### Task details
Copied exactly and without pictures, the lines from the beginning of the entries through the one that holds "卢梭的这套关于学习的观点和现" should form the entire reply.

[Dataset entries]
-- -- --

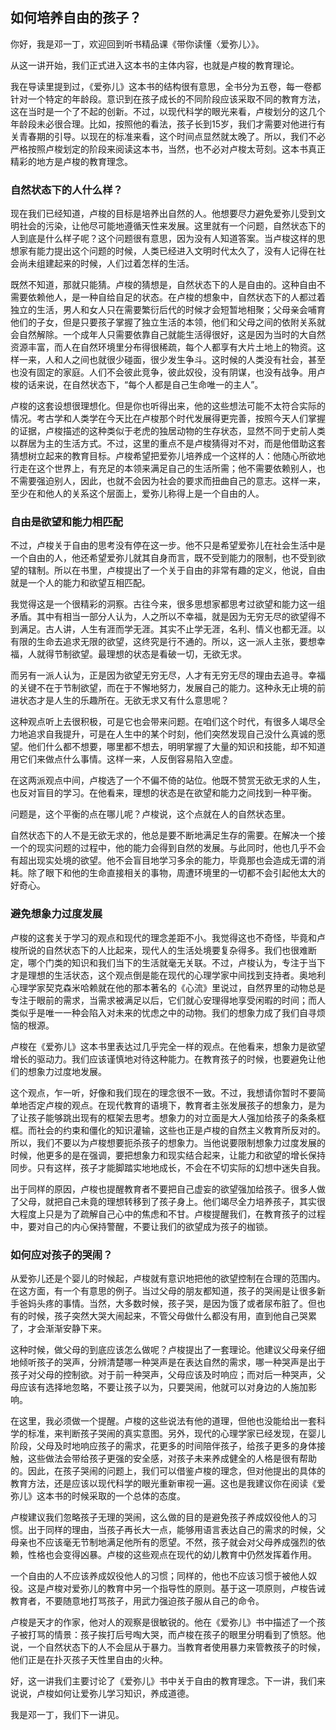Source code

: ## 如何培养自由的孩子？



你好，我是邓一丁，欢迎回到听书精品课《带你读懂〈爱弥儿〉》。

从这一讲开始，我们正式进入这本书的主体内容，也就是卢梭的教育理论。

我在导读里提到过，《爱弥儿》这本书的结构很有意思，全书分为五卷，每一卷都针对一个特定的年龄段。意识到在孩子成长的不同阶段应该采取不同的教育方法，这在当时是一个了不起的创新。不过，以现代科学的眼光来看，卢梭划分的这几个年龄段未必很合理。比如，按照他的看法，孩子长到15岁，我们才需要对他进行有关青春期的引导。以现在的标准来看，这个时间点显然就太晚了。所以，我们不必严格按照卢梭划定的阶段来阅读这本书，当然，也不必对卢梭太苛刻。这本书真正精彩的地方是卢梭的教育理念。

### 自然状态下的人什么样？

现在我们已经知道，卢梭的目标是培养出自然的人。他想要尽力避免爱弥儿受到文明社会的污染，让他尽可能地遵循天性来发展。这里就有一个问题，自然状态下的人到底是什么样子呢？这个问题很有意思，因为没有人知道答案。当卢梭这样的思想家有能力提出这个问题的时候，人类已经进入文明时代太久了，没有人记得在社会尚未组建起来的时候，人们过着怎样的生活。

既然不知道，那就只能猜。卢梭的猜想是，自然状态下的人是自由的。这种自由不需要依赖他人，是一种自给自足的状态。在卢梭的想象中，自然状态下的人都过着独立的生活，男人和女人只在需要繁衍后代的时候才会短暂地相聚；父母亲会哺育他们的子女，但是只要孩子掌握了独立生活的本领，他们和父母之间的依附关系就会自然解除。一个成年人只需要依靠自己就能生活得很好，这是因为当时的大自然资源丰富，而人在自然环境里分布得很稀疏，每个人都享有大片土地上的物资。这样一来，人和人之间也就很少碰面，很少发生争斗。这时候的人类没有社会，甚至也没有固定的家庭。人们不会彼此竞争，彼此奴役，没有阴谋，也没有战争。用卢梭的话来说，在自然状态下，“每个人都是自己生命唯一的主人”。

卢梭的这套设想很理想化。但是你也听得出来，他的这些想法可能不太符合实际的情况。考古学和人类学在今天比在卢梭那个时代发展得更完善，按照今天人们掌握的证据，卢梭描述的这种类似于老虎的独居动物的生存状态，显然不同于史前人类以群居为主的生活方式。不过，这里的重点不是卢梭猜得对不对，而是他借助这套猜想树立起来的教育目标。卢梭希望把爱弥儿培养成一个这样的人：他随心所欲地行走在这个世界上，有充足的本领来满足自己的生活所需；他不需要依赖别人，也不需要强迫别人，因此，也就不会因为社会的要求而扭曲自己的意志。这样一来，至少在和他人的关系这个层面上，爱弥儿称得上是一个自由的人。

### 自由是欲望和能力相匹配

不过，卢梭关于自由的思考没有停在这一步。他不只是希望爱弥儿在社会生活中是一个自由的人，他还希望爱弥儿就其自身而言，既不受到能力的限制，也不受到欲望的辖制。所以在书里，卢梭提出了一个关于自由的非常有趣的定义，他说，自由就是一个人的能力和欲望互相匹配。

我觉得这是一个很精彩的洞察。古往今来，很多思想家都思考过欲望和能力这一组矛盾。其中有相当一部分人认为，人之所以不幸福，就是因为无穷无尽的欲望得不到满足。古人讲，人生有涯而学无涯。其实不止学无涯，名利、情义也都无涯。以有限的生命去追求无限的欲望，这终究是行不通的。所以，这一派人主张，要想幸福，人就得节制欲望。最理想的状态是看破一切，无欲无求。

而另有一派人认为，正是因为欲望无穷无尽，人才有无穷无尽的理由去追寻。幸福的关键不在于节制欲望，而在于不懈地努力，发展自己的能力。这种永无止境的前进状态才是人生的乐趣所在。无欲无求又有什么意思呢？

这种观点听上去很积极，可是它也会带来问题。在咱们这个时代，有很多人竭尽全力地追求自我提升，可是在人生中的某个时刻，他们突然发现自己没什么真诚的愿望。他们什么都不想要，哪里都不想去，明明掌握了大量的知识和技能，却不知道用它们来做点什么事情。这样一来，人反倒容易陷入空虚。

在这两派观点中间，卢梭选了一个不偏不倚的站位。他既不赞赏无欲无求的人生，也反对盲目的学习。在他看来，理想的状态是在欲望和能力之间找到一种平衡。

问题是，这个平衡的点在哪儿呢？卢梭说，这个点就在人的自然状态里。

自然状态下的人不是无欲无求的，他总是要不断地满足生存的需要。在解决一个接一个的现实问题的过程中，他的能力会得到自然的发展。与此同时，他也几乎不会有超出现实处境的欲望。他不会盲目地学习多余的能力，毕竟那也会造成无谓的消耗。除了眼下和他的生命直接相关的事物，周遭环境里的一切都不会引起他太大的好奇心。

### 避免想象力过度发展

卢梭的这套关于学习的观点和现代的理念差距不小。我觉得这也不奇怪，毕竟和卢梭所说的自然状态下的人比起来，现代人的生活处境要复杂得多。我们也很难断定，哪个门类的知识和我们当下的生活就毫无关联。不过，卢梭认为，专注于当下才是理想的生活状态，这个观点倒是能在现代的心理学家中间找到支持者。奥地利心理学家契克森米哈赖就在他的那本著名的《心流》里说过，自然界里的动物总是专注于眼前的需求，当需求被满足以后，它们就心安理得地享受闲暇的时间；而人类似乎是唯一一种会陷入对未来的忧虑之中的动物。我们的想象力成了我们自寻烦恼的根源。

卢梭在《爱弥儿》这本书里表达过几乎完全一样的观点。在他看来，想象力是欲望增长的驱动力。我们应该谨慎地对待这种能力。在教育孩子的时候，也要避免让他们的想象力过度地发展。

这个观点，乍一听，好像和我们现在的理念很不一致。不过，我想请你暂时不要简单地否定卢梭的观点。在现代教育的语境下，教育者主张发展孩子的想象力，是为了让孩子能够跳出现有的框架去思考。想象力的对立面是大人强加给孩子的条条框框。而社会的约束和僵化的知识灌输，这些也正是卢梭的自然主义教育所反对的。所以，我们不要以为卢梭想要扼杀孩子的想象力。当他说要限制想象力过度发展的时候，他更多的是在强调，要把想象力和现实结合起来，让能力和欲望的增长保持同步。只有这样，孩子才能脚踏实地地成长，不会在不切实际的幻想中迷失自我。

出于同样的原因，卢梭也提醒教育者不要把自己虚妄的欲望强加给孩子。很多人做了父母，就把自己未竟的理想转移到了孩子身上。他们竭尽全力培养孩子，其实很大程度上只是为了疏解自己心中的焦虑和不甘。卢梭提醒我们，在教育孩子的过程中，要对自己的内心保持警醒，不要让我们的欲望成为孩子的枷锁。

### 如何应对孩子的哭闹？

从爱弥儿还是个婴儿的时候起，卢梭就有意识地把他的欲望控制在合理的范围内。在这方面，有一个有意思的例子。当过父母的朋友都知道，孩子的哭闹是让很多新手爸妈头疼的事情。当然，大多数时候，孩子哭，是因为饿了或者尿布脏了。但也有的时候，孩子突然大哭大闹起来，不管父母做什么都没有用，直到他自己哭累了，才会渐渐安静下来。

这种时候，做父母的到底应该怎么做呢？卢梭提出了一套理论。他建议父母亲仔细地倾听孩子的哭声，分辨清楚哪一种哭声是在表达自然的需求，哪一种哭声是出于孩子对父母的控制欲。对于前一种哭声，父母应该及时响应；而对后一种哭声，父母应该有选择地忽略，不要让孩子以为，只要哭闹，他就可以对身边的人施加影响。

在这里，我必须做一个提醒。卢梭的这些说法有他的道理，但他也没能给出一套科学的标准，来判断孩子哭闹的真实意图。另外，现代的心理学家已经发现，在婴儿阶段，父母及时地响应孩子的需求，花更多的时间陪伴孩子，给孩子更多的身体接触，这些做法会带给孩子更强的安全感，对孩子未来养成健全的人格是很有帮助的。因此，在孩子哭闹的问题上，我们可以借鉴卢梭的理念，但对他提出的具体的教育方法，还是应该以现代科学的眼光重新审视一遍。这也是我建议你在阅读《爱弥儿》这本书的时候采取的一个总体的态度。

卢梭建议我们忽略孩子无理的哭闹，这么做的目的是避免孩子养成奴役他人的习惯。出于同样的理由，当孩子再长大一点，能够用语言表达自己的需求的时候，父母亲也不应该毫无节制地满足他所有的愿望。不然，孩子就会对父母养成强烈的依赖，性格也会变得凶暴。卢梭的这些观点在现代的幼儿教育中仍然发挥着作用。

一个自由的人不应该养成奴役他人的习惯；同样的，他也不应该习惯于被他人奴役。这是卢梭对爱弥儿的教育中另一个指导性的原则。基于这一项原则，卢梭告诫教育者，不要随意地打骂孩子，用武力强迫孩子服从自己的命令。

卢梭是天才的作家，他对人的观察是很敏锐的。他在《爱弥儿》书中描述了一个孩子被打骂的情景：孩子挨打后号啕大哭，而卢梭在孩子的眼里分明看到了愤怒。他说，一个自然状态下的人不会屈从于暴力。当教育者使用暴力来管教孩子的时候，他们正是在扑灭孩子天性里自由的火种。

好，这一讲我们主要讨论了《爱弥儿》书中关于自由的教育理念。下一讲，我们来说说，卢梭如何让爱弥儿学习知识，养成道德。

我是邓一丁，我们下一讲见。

-- -- --

### Completed task
Source code

: ## 如何培养自由的孩子？



你好，我是邓一丁，欢迎回到听书精品课《带你读懂〈爱弥儿〉》。

从这一讲开始，我们正式进入这本书的主体内容，也就是卢梭的教育理论。

我在导读里提到过，《爱弥儿》这本书的结构很有意思，全书分为五卷，每一卷都针对一个特定的年龄段。意识到在孩子成长的不同阶段应该采取不同的教育方法，这在当时是一个了不起的创新。不过，以现代科学的眼光来看，卢梭划分的这几个年龄段未必很合理。比如，按照他的看法，孩子长到15岁，我们才需要对他进行有关青春期的引导。以现在的标准来看，这个时间点显然就太晚了。所以，我们不必严格按照卢梭划定的阶段来阅读这本书，当然，也不必对卢梭太苛刻。这本书真正精彩的地方是卢梭的教育理念。

### 自然状态下的人什么样？

现在我们已经知道，卢梭的目标是培养出自然的人。他想要尽力避免爱弥儿受到文明社会的污染，让他尽可能地遵循天性来发展。这里就有一个问题，自然状态下的人到底是什么样子呢？这个问题很有意思，因为没有人知道答案。当卢梭这样的思想家有能力提出这个问题的时候，人类已经进入文明时代太久了，没有人记得在社会尚未组建起来的时候，人们过着怎样的生活。

既然不知道，那就只能猜。卢梭的猜想是，自然状态下的人是自由的。这种自由不需要依赖他人，是一种自给自足的状态。在卢梭的想象中，自然状态下的人都过着独立的生活，男人和女人只在需要繁衍后代的时候才会短暂地相聚；父母亲会哺育他们的子女，但是只要孩子掌握了独立生活的本领，他们和父母之间的依附关系就会自然解除。一个成年人只需要依靠自己就能生活得很好，这是因为当时的大自然资源丰富，而人在自然环境里分布得很稀疏，每个人都享有大片土地上的物资。这样一来，人和人之间也就很少碰面，很少发生争斗。这时候的人类没有社会，甚至也没有固定的家庭。人们不会彼此竞争，彼此奴役，没有阴谋，也没有战争。用卢梭的话来说，在自然状态下，“每个人都是自己生命唯一的主人”。

卢梭的这套设想很理想化。但是你也听得出来，他的这些想法可能不太符合实际的情况。考古学和人类学在今天比在卢梭那个时代发展得更完善，按照今天人们掌握的证据，卢梭描述的这种类似于老虎的独居动物的生存状态，显然不同于史前人类以群居为主的生活方式。不过，这里的重点不是卢梭猜得对不对，而是他借助这套猜想树立起来的教育目标。卢梭希望把爱弥儿培养成一个这样的人：他随心所欲地行走在这个世界上，有充足的本领来满足自己的生活所需；他不需要依赖别人，也不需要强迫别人，因此，也就不会因为社会的要求而扭曲自己的意志。这样一来，至少在和他人的关系这个层面上，爱弥儿称得上是一个自由的人。

### 自由是欲望和能力相匹配

不过，卢梭关于自由的思考没有停在这一步。他不只是希望爱弥儿在社会生活中是一个自由的人，他还希望爱弥儿就其自身而言，既不受到能力的限制，也不受到欲望的辖制。所以在书里，卢梭提出了一个关于自由的非常有趣的定义，他说，自由就是一个人的能力和欲望互相匹配。

我觉得这是一个很精彩的洞察。古往今来，很多思想家都思考过欲望和能力这一组矛盾。其中有相当一部分人认为，人之所以不幸福，就是因为无穷无尽的欲望得不到满足。古人讲，人生有涯而学无涯。其实不止学无涯，名利、情义也都无涯。以有限的生命去追求无限的欲望，这终究是行不通的。所以，这一派人主张，要想幸福，人就得节制欲望。最理想的状态是看破一切，无欲无求。

而另有一派人认为，正是因为欲望无穷无尽，人才有无穷无尽的理由去追寻。幸福的关键不在于节制欲望，而在于不懈地努力，发展自己的能力。这种永无止境的前进状态才是人生的乐趣所在。无欲无求又有什么意思呢？

这种观点听上去很积极，可是它也会带来问题。在咱们这个时代，有很多人竭尽全力地追求自我提升，可是在人生中的某个时刻，他们突然发现自己没什么真诚的愿望。他们什么都不想要，哪里都不想去，明明掌握了大量的知识和技能，却不知道用它们来做点什么事情。这样一来，人反倒容易陷入空虚。

在这两派观点中间，卢梭选了一个不偏不倚的站位。他既不赞赏无欲无求的人生，也反对盲目的学习。在他看来，理想的状态是在欲望和能力之间找到一种平衡。

问题是，这个平衡的点在哪儿呢？卢梭说，这个点就在人的自然状态里。

自然状态下的人不是无欲无求的，他总是要不断地满足生存的需要。在解决一个接一个的现实问题的过程中，他的能力会得到自然的发展。与此同时，他也几乎不会有超出现实处境的欲望。他不会盲目地学习多余的能力，毕竟那也会造成无谓的消耗。除了眼下和他的生命直接相关的事物，周遭环境里的一切都不会引起他太大的好奇心。

### 避免想象力过度发展

卢梭的这套关于学习的观点和现代的理念差距不小。我觉得这也不奇怪，毕竟和卢梭所说的自然状态下的人比起来，现代人的生活处境要复杂得多。我们也很难断定，哪个门类的知识和我们当下的生活就毫无关联。不过，卢梭认为，专注于当下才是理想的生活状态，这个观点倒是能在现代的心理学家中间找到支持者。奥地利心理学家契克森米哈赖就在他的那本著名的《心流》里说过，自然界里的动物总是专注于眼前的需求，当需求被满足以后，它们就心安理得地享受闲暇的时间；而人类似乎是唯一一种会陷入对未来的忧虑之中的动物。我们的想象力成了我们自寻烦恼的根源。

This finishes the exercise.